May 3, 2009

RISK Scenario Game

Tippinators Produce Scenario Based on Popular Board Game

In a departure from the usual reenacting historic battles or emulating television or movies the Tippinators Paintball Team, to create something not before seen by the players of Eastern Canada, on May 3rd, 2009 produced a scenario event based on a board game – RISK.

Like the Parker Brothers (now a division of Hasbro) game of strategic global domination, Mersey Road Paintball in East River, Nova Scotia, was divided into six territories for which two teams had to compete. Each territory had a point value based on size and accessibility. To further simulate the board game the playing field had large sections taped off as oceans, creating choke points and forced zones of conflict.

Point scoring was simple for the teams. Every ten minute period a team controlled a territory points were awarded. In addition to the ten minute awarding of points, timed ten minute respawns replicated the end of game turns.

Event organizer Chris Landry of the Tippinators was the pleased with the games acceptance. “Basing a paintball scenario on a popular board game is outside the box thinking for sure.” Landry continued, “Since the 1950’s people have loved RISK and a lot of players came out just to see how the game would work.”

Due to the multiple objectives, and defined avenues of advance, the game was fast moving with multiple changes in zone occupation throughout the day. Constant shifts of momentum and changes of territory occupation kept the players interest and hungry to continue in an effort to dominate the world.

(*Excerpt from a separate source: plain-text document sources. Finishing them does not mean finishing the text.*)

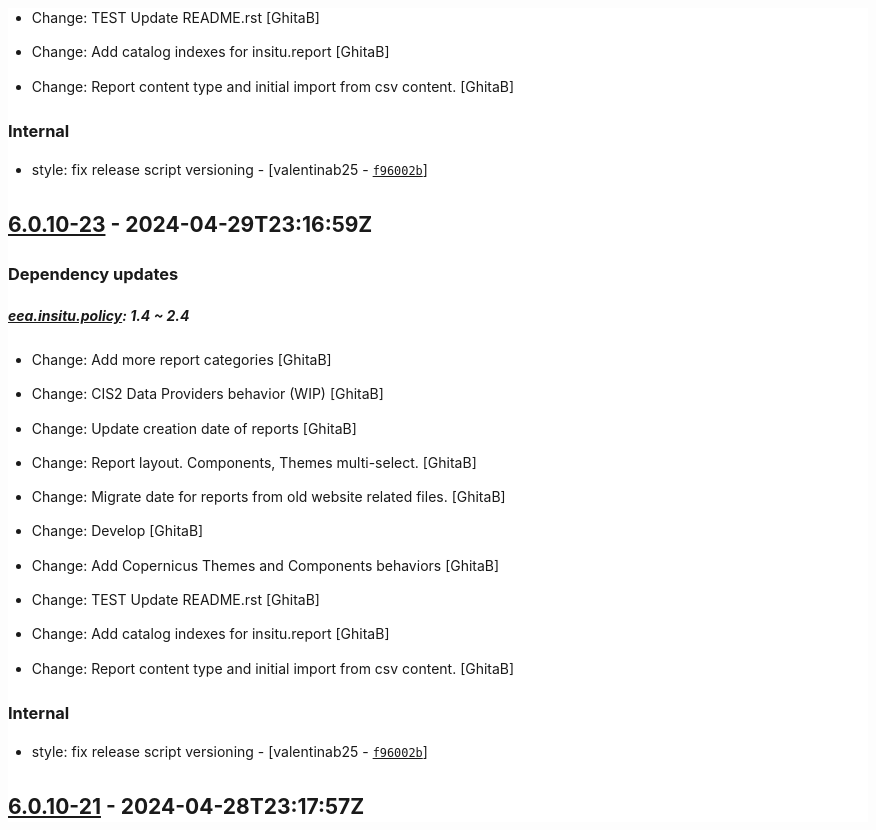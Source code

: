 * Change: TEST Update README.rst
  [GhitaB]

* Change: Add catalog indexes for insitu.report
  [GhitaB]

* Change: Report content type and initial import from csv content.
  [GhitaB]

### Internal

- style: fix release script versioning - [valentinab25 -  [`f96002b`](https://github.com/eea/insitu-backend/commit/f96002b4921f3bcddb0bdbcded511049f236e168)]

## [6.0.10-23](https://github.com/eea/insitu-backend/releases/tag/6.0.10-23) - 2024-04-29T23:16:59Z

### Dependency updates

##### [eea.insitu.policy](https://github.com/eea/eea.insitu.policy/releases): 1.4 ~ 2.4

* Change: Add more report categories
  [GhitaB]

* Change: CIS2 Data Providers behavior (WIP) [GhitaB]

* Change: Update creation date of reports
  [GhitaB]

* Change: Report layout. Components, Themes multi-select.
  [GhitaB]

* Change: Migrate date for reports from old website related files.
  [GhitaB]

* Change: Develop
  [GhitaB]

* Change: Add Copernicus  Themes and Components behaviors
  [GhitaB]

* Change: TEST Update README.rst
  [GhitaB]

* Change: Add catalog indexes for insitu.report
  [GhitaB]

* Change: Report content type and initial import from csv content.
  [GhitaB]

### Internal

- style: fix release script versioning - [valentinab25 -  [`f96002b`](https://github.com/eea/insitu-backend/commit/f96002b4921f3bcddb0bdbcded511049f236e168)]

## [6.0.10-21](https://github.com/eea/insitu-backend/releases/tag/6.0.10-21) - 2024-04-28T23:17:57Z
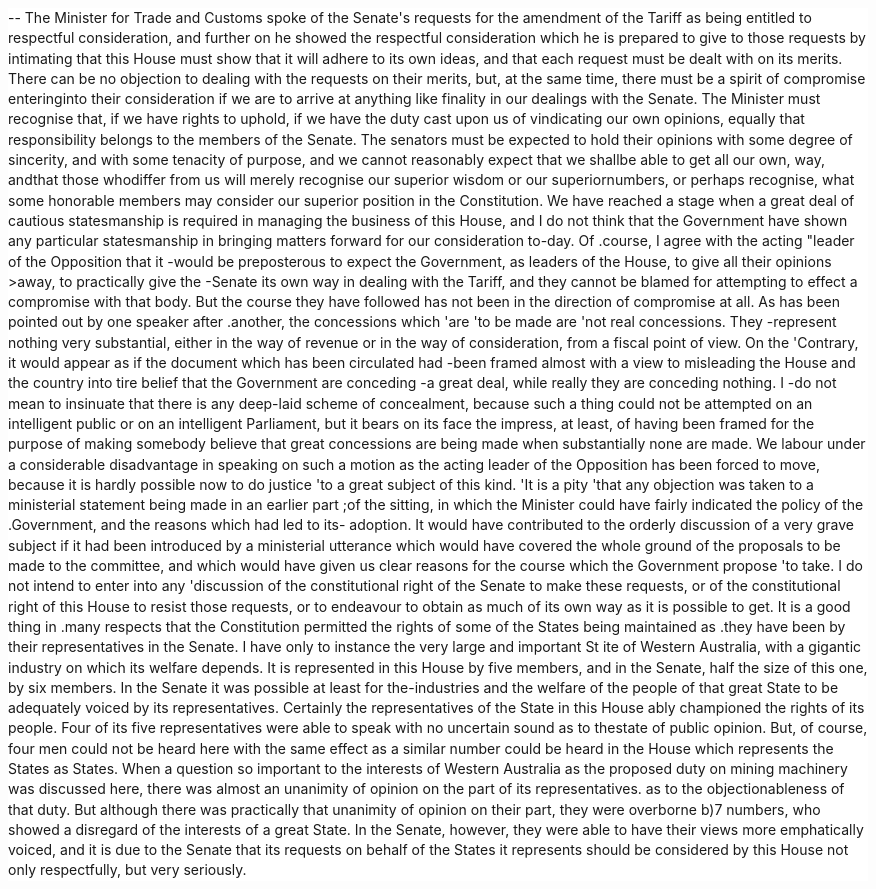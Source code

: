 -- The Minister for Trade and Customs spoke of the Senate's requests for the amendment of the Tariff as being entitled to respectful consideration, and further on he showed the respectful consideration which he is prepared to give to those requests by intimating that this House must show that it will adhere to its own ideas, and that each request must be dealt with on its merits. There can be no objection to dealing with the requests on their merits, but, at the same time, there must be a spirit of compromise enteringinto their consideration if we are to arrive at anything like finality in our dealings with the Senate. The Minister must recognise that, if we have rights to uphold, if we have the duty cast upon us of vindicating our own opinions, equally that responsibility belongs to the members of the Senate. The senators must be expected to hold their opinions with some degree of sincerity, and with some tenacity of purpose, and we cannot reasonably expect that we shallbe able to get all our own, way, andthat those whodiffer from us will merely recognise our superior wisdom or our superiornumbers, or perhaps recognise, what some honorable members may consider our superior position in the Constitution. We have reached a stage when a great deal of cautious statesmanship is required in managing the business of this House, and I do not think that the Government have shown any particular statesmanship in bringing matters forward for our consideration to-day. Of .course, I agree with the acting "leader of the Opposition that it -would be preposterous to expect the Government, as leaders of the House, to give all their opinions &gt;away, to practically give the -Senate its own way in dealing with the Tariff, and they cannot be blamed for attempting to effect a compromise with that body. But the course they have followed has not been in  the  direction of compromise at all. As has been pointed out by one speaker after .another, the concessions which 'are 'to be made are 'not real concessions. They -represent nothing very substantial, either in the way of revenue or in the way of consideration, from a fiscal point of view. On the 'Contrary, it would appear as if the document which has been circulated had -been framed almost with a view to misleading the House and the country into tire belief that the Government are conceding -a great deal, while really they are conceding nothing. I -do not mean to insinuate that there is any deep-laid scheme  of concealment, because such a thing could not be attempted on an intelligent public or on an intelligent Parliament, but it bears on its face the impress, at least, of having been framed for the purpose of  making  somebody believe that great concessions are being made when substantially none are made. We labour under a considerable disadvantage in speaking on such a motion as the acting leader of the Opposition has been forced to move, because it is hardly possible now to do justice 'to a great subject of this kind. 'It is a pity 'that any objection was taken to a ministerial statement being made in an earlier part ;of the sitting, in which the Minister could have fairly indicated the policy of the .Government, and the reasons which had led to its- adoption. It would have contributed to the orderly discussion of a very grave subject if it had been introduced by a ministerial utterance which would have covered the whole ground of the proposals to be made to the committee, and which would have given us clear reasons for the course which the Government propose 'to take. I do not intend to enter into any 'discussion of the constitutional right of the Senate to make these requests, or of the constitutional right of this House to resist those requests, or to endeavour to obtain as much of its own way as it is possible to get. It is a good thing in .many respects that the Constitution permitted the rights of some of the States being maintained as .they have been by their representatives in the Senate. I have only to instance the very large and important St ite of Western Australia, with a gigantic industry on which its welfare depends. It is represented in this House by five members, and in the Senate, half the size of this one, by six members. In the Senate it was possible at least for the-industries and the welfare of the people of that great State to be adequately voiced by its representatives. Certainly the representatives of the State in this House ably championed the rights of its people. Four of its five representatives were able to speak with no uncertain sound as to thestate of public opinion. But, of course, four men could not be heard here with the same effect as a similar number could be heard in the House which represents the States as States. When a question so important to the interests of Western Australia as the proposed duty on mining machinery was discussed here, there was almost an unanimity of opinion on the part of its representatives. as to the objectionableness of that duty. But although there was practically that unanimity of opinion on their part, they were overborne b)7 numbers, who showed a disregard of the interests of a great State. In the Senate, however, they were able to have their views more emphatically voiced, and it is due to the Senate that its requests on behalf of the States it represents should be considered by this House not only respectfully, but very seriously. 
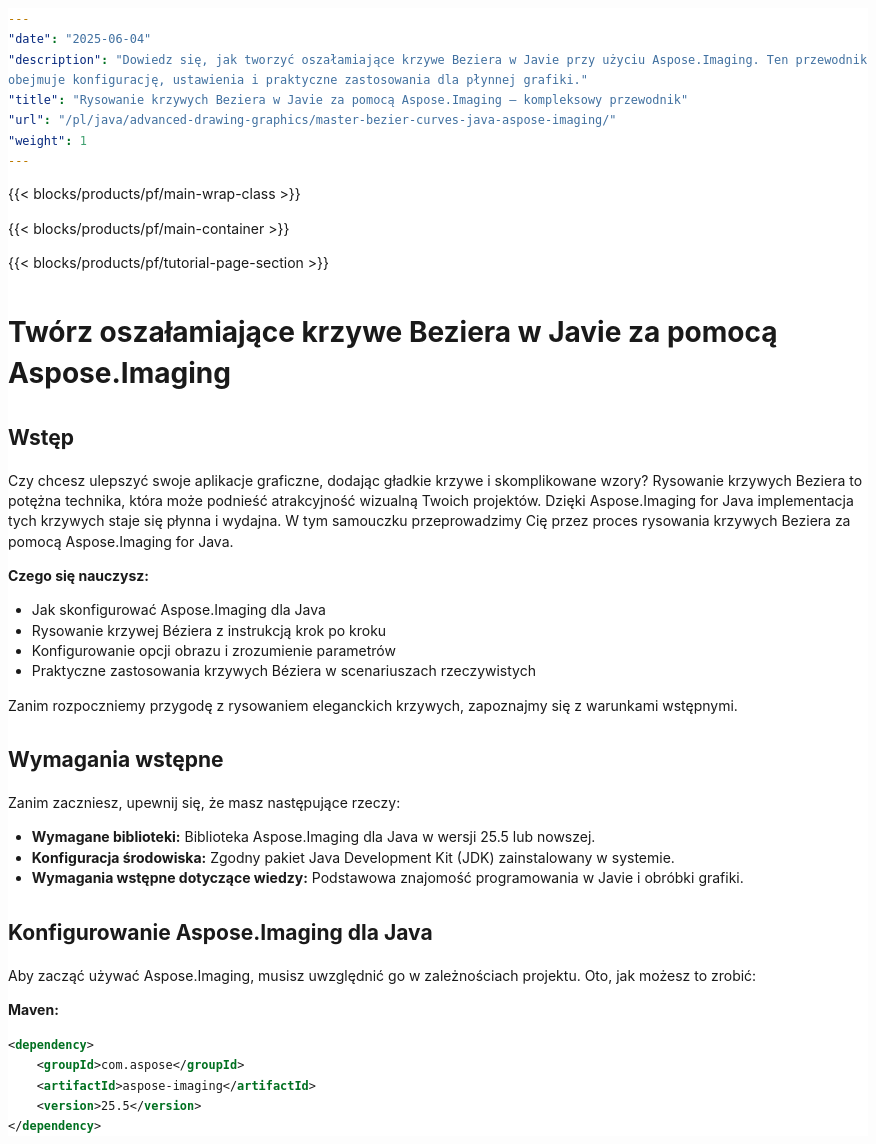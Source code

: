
 ```yaml
---
"date": "2025-06-04"
"description": "Dowiedz się, jak tworzyć oszałamiające krzywe Beziera w Javie przy użyciu Aspose.Imaging. Ten przewodnik obejmuje konfigurację, ustawienia i praktyczne zastosowania dla płynnej grafiki."
"title": "Rysowanie krzywych Beziera w Javie za pomocą Aspose.Imaging — kompleksowy przewodnik"
"url": "/pl/java/advanced-drawing-graphics/master-bezier-curves-java-aspose-imaging/"
"weight": 1
---
```


{{< blocks/products/pf/main-wrap-class >}}

{{< blocks/products/pf/main-container >}}

{{< blocks/products/pf/tutorial-page-section >}}
# Twórz oszałamiające krzywe Beziera w Javie za pomocą Aspose.Imaging

## Wstęp

Czy chcesz ulepszyć swoje aplikacje graficzne, dodając gładkie krzywe i skomplikowane wzory? Rysowanie krzywych Beziera to potężna technika, która może podnieść atrakcyjność wizualną Twoich projektów. Dzięki Aspose.Imaging for Java implementacja tych krzywych staje się płynna i wydajna. W tym samouczku przeprowadzimy Cię przez proces rysowania krzywych Beziera za pomocą Aspose.Imaging for Java.

**Czego się nauczysz:**

- Jak skonfigurować Aspose.Imaging dla Java
- Rysowanie krzywej Béziera z instrukcją krok po kroku
- Konfigurowanie opcji obrazu i zrozumienie parametrów
- Praktyczne zastosowania krzywych Béziera w scenariuszach rzeczywistych

Zanim rozpoczniemy przygodę z rysowaniem eleganckich krzywych, zapoznajmy się z warunkami wstępnymi.

## Wymagania wstępne

Zanim zaczniesz, upewnij się, że masz następujące rzeczy:

- **Wymagane biblioteki:** Biblioteka Aspose.Imaging dla Java w wersji 25.5 lub nowszej.
- **Konfiguracja środowiska:** Zgodny pakiet Java Development Kit (JDK) zainstalowany w systemie.
- **Wymagania wstępne dotyczące wiedzy:** Podstawowa znajomość programowania w Javie i obróbki grafiki.

## Konfigurowanie Aspose.Imaging dla Java

Aby zacząć używać Aspose.Imaging, musisz uwzględnić go w zależnościach projektu. Oto, jak możesz to zrobić:

**Maven:**
```xml
<dependency>
    <groupId>com.aspose</groupId>
    <artifactId>aspose-imaging</artifactId>
    <version>25.5</version>
</dependency>
```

Unlike the board game, players on the field are unable to see the big picture, Landry’s solution to the problem was simple. “We allowed the refs, who were in contact with each other, to act as source of intel to the players.” Landry said. “Players were given a broad overview of how much territory they held and suggested whether to send players to the north or south side of the field.” Players coming from the respawn could decide to sure up lines of defense or exploit weaknesses of the other team.

The players universally appreciated the use of intelligence as it helped the game flow. “Having an idea of what was happening elsewhere made the game much more interesting.” Said Ed Bryant of Halifax. “Each respawn meant a new challenge at a different part of the field; it kept us on our toes all day.”

The eagerness of the players to keep up the fight was evident by the lack of people in the staging area while the game was in progress. “You would see a player literally run off the field, get paint get air and run back.” Commented Landry, “One of the signs that you have discovered the winning formula for a scenario is the players not wanting to stop.”

Due to the overwhelming success of RISK Landry was asked about the theme for the Tippinators next scenario. “ I’m not sure. Maybe Monopoly? Have everyone fighting for Boardwalk and ignoring Baltic.” After a thoughtful pause Landry concluded with a smile “We would have to hide GO, I can’t afford to give every player $200.”

The success of RISK shows that a producer can step outside the reenactment mode for a scenario game. The most important elements of a scenario are clearly defined objectives, simplified game play, organized and dedicated staff and a most importantly a group of paintballers will to go out, shoot paint and have fun.